• What is being asked: Please repeat exactly the lines below from the one containing "follows: If the formula contains" down to the one containing "least , provided there exists one.", both included, and nothing else.

Source material below:

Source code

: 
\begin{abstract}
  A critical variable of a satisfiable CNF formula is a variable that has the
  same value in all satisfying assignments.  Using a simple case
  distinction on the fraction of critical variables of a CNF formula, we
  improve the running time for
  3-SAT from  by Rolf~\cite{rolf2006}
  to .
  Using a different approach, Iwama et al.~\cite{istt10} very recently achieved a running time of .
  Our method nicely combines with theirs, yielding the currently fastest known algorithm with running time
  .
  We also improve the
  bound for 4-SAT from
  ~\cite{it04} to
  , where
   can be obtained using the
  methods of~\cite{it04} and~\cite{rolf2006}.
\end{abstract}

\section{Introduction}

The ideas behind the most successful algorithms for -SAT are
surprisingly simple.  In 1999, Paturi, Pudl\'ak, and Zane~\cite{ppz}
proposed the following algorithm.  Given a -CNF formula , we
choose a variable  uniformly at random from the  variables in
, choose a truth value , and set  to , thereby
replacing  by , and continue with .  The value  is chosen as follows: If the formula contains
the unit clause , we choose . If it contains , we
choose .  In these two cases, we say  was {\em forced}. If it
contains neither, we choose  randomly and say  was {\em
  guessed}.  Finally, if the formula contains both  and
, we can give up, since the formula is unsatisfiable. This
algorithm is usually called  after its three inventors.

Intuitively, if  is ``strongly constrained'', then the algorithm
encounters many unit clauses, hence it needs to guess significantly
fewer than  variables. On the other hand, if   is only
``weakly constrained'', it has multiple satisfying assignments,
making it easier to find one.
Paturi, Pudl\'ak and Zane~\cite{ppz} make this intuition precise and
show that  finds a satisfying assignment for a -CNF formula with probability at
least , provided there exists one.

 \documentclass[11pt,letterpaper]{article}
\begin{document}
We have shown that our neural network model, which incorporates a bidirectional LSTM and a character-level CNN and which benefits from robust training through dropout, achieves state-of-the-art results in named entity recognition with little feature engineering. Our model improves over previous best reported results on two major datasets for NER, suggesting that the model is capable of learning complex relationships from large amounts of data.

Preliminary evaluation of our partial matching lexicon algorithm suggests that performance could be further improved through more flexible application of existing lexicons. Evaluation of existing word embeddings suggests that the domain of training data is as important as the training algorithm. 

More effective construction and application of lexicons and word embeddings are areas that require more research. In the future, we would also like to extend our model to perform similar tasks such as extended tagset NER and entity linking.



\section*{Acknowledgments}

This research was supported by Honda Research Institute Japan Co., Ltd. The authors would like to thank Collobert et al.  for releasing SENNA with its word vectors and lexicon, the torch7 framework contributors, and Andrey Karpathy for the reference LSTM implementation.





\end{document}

End of Source material.

• Answer to this exercise:
replacing  by , and continue with .  The value  is chosen as follows: If the formula contains
the unit clause , we choose . If it contains , we
choose .  In these two cases, we say  was {\em forced}. If it
contains neither, we choose  randomly and say  was {\em
  guessed}.  Finally, if the formula contains both  and
, we can give up, since the formula is unsatisfiable. This
algorithm is usually called  after its three inventors.

Intuitively, if  is ``strongly constrained'', then the algorithm
encounters many unit clauses, hence it needs to guess significantly
fewer than  variables. On the other hand, if   is only
``weakly constrained'', it has multiple satisfying assignments,
making it easier to find one.
Paturi, Pudl\'ak and Zane~\cite{ppz} make this intuition precise and
show that  finds a satisfying assignment for a -CNF formula with probability at
least , provided there exists one.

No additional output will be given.